Armenian Crackdown Worries U.S. : Caucasus: Nation’s largest opposition party has been suspended. American Embassy in capital urges a dialogue.

Share
SPECIAL TO THE TIMES

The United States has expressed concern about the future of democratic reforms in Armenia, saying that the suspension of the nation’s largest opposition party “runs counter to the established principles of democracy and free speech.”

Armenian President Levon A. Ter-Petrosyan outlawed the Armenian Revolutionary Federation, better known as the Dashnak party, on Dec. 28, after accusing the party of terrorism, extortion and other crimes. The Armenian Supreme Court reduced Ter-Petrosyan’s indefinite ban to a six-month suspension in a Jan. 13 ruling.

“We urge the Armenian government and the Dashnak party to begin without delay a dialogue aimed at permitting the Dashnaks to conduct the legitimate political activities, including the publication of newspapers, essential to a democratic state,” said a statement recently released by the U.S. Embassy in the Armenian capital, Yerevan.

Advertisement

Until now, the West had considered Armenia the best hope for democracy in Russia’s volatile Caucasus region, where Russian troops are fighting Chechen rebels, Georgia is wrangling with Abkhazian separatists, and Armenians and Azerbaijanis have been battling over the disputed enclave of Nagorno-Karabakh for six years.
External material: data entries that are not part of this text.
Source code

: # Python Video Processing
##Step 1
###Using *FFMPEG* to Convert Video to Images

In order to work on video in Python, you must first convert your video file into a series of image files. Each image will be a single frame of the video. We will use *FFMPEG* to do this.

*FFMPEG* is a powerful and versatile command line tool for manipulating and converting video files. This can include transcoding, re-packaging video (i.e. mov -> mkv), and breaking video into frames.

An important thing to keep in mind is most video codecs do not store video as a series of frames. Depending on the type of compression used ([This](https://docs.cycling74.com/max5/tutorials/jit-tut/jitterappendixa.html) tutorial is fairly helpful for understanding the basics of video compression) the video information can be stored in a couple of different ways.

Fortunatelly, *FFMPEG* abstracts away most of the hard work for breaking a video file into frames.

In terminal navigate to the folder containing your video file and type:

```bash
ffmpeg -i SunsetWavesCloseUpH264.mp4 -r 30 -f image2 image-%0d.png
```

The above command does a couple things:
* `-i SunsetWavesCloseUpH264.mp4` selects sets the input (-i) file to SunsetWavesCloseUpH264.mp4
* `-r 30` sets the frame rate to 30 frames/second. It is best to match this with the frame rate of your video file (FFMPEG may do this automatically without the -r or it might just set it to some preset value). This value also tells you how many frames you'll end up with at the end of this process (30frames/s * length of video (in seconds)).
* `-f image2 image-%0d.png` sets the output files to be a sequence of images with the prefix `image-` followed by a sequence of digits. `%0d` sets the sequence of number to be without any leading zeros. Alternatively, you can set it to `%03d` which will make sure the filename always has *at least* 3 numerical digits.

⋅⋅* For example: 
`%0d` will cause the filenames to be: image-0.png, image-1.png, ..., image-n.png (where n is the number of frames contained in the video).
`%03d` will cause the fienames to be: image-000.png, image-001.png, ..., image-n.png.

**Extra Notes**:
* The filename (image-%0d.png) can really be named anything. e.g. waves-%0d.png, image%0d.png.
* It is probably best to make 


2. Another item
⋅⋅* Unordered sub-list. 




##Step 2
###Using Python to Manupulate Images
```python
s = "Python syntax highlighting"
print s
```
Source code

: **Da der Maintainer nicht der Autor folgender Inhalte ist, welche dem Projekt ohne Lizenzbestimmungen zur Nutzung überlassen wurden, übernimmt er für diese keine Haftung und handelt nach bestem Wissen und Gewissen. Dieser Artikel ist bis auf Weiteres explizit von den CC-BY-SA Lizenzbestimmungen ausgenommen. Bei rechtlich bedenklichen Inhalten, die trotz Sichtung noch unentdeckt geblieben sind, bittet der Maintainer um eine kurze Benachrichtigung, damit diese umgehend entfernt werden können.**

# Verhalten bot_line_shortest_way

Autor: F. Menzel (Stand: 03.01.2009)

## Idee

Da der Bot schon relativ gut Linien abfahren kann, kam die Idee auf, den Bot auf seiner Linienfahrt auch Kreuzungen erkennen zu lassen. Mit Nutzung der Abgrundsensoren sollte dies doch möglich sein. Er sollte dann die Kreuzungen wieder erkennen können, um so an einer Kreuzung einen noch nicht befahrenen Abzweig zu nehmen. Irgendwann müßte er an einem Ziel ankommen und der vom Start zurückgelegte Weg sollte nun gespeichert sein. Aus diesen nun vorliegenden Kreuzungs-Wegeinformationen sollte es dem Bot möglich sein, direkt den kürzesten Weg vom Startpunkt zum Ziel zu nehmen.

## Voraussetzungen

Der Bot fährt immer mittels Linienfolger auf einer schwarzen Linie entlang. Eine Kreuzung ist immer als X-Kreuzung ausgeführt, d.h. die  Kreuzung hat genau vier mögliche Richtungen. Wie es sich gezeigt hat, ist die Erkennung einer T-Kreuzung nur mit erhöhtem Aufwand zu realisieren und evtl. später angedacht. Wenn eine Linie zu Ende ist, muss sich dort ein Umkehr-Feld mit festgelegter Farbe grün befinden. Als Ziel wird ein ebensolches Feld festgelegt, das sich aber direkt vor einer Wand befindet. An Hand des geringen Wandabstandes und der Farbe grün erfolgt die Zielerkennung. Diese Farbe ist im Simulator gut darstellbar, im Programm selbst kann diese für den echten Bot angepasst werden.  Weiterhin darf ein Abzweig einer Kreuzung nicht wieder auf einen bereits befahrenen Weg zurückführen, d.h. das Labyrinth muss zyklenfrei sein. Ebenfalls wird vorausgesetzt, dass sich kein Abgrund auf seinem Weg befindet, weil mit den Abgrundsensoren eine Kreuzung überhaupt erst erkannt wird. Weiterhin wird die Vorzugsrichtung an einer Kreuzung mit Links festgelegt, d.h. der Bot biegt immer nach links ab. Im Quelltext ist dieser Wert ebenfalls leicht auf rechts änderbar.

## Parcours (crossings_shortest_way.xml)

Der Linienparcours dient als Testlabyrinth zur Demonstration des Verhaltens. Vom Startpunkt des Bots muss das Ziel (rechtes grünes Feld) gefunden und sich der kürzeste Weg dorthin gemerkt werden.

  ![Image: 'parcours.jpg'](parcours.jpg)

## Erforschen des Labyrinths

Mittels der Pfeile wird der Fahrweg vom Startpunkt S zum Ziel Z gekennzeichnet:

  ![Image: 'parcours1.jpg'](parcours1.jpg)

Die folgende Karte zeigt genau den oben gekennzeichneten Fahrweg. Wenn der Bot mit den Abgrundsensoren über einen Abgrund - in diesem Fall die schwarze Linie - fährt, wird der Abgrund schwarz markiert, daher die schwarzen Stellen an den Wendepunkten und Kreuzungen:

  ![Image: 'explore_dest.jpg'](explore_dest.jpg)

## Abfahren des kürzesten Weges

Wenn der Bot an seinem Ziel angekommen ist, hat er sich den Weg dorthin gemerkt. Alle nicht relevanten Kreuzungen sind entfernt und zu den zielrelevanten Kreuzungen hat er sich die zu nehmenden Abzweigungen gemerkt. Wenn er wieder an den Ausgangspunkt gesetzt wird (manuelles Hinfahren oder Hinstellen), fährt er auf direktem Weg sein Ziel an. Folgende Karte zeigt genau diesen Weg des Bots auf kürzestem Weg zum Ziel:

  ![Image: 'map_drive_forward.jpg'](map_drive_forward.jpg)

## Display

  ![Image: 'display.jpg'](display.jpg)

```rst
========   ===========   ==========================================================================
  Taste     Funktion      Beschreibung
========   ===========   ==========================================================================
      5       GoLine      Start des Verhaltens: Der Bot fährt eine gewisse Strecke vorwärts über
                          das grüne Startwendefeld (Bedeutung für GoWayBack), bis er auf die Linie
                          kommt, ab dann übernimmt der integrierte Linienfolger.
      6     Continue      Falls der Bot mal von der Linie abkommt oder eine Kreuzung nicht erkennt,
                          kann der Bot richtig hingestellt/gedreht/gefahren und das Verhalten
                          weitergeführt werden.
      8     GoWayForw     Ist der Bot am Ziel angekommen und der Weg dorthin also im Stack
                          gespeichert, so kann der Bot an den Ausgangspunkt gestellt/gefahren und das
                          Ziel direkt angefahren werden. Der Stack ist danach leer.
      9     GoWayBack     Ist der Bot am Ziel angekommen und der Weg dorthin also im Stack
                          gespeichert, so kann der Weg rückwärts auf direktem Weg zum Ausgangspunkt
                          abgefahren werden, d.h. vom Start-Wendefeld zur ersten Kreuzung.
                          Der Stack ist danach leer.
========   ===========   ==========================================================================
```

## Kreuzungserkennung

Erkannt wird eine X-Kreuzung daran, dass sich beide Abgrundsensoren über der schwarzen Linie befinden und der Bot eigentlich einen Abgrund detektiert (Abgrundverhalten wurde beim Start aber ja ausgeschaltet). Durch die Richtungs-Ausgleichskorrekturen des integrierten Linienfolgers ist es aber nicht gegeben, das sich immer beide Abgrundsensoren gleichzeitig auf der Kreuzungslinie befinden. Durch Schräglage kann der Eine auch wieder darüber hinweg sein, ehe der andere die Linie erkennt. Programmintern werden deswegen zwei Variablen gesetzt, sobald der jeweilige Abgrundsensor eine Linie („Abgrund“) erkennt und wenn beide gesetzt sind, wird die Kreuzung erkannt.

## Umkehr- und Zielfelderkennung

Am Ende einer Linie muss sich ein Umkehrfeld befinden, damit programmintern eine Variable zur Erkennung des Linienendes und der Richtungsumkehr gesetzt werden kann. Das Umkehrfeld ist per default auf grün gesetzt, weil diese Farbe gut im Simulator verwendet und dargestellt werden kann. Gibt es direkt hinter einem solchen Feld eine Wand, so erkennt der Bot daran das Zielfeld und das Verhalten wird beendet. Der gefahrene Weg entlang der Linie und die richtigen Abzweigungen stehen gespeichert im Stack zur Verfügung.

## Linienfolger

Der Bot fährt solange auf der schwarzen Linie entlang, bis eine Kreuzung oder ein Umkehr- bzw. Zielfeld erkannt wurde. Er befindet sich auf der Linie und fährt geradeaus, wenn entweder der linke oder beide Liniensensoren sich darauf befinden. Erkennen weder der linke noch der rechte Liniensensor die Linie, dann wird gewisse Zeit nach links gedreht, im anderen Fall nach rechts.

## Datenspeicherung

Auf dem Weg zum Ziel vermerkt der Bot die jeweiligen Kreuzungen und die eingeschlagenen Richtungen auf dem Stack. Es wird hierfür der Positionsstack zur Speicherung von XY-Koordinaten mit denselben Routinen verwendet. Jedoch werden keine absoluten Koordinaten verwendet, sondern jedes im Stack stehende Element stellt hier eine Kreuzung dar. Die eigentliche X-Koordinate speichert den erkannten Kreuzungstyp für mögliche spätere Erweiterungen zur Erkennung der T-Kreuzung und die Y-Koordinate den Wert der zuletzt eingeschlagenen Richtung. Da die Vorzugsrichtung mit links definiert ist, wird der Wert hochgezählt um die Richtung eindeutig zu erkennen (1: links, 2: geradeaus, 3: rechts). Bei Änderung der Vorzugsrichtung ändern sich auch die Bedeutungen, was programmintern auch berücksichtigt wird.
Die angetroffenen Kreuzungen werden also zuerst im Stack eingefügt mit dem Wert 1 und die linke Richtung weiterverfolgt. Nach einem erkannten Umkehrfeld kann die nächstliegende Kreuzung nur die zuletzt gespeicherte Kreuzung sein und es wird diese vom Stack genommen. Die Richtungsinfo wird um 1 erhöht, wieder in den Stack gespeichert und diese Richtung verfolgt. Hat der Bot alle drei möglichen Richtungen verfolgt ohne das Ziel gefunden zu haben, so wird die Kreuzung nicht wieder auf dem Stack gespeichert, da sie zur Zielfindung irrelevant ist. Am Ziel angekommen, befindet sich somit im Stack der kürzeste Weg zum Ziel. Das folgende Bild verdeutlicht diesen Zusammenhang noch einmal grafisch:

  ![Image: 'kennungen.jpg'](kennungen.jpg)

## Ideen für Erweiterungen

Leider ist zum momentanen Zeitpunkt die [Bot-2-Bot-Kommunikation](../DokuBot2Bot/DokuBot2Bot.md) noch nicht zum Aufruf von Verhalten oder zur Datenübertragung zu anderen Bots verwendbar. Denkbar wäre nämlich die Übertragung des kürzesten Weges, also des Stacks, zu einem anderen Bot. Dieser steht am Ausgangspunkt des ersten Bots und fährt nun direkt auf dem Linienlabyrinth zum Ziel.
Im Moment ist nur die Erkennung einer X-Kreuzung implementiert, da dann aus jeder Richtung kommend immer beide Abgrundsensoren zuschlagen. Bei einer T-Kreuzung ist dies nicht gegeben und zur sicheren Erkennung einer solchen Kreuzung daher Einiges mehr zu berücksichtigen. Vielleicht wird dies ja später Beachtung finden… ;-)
The ban on the Dashnaks and the expulsion of an American citizen, Abraham Boghigian of Glendale, who sits on the party’s ruling body, raise troubling questions about the depth of Armenia’s commitment to democratic principles, according to leaders of the Armenian community in the United States.

“If a country like Armenia can pull away from a democratic path, which hopefully it will not but it’s starting to do, who knows where this is going?” asked Mourad Topalian, chairman of the Washington-based Armenian National Committee of America. “It causes us a great deal of consternation and concern.”

In a televised speech, Ter-Petrosyan accused the Dashnaks of harboring a secret terrorist wing called Dro that allegedly undertook political assassinations, including the December killing of the former mayor of Yerevan, as well as drug-trafficking, extortion and espionage.

Ter-Petrosyan said a four-month criminal investigation led to the party’s banning. The Armenian security service said it had collected a 5,000-page dossier on the Dashnaks’ illegal activities with help from the Russian counterintelligence service. None of the evidence has been made public, however.

The Dashnak leadership “exploited its rank-and-file members’ patriotic sentiments and carried out its secret criminal activity under the guise of the party’s official structures and national ideals,” Ter-Petrosyan said.

Advertisement

The ban on the Dashnaks was quickly followed by the arrest of dozens of party activists, seizures of equipment and supplies and a crackdown on the press, Topalian said by telephone from Cleveland. Three Dashnak leaders were arrested last week on charges of running the outlawed party, according to Russia’s Interfax news agency.

Topalian said 10 newspapers, two magazines and several other ventures, including a Canadian Armenian print shop, have been closed.

“There was over $2 million worth of equipment confiscated or taken or damaged or broken that we in the diaspora were trying to get there,” Topalian said. “For a governmental decree to come down and ban all the press, ban all freedom of expression and then ban the party and say that this is due process, conviction without a trial, is totally unacceptable to us in the West.”

When the order banning the Dashnaks came out, Boghigian--a 39-year-old American of Armenian descent who had lived in Yerevan since 1990--was hauled into the offices of the former KGB and interrogated by security officials for three hours. After more questioning Jan. 3, Boghigian was told that the government was revoking his visa, and he was given 24 hours to leave the country. He flew out the next day.

“I think (the expulsion order) was a hasty decision--not well thought out,” Boghigian said in a recent telephone interview from Washington. “I’m already trying to get a visa again.”

Boghigian says that Ter-Petrosyan’s claims of criminal wrongdoing by the Dashnaks are false and politically motivated.

Advertisement

“He wants to neutralize the major opposition party just before the election,” Boghigian argued, referring to parliamentary elections scheduled for May.

In its statement, the United States said the party will be left out of elections unless an agreement to reinstate it can be reached quickly.

The Dashnaks currently hold 17 of the 260 seats in the Armenian Parliament, which was elected under Communist rule in 1990.

Boghigian predicted that the Dashnaks would take at least 20% of the seats in the upcoming elections.

The Armenian government is also trying to shut down another opposition party that plans to participate in the May elections--the Union of Constitutional Rights--ostensibly for having foreigners in its leadership.

A large number of overseas ethnic Armenians have moved to their ancestral homeland to help rebuild the country.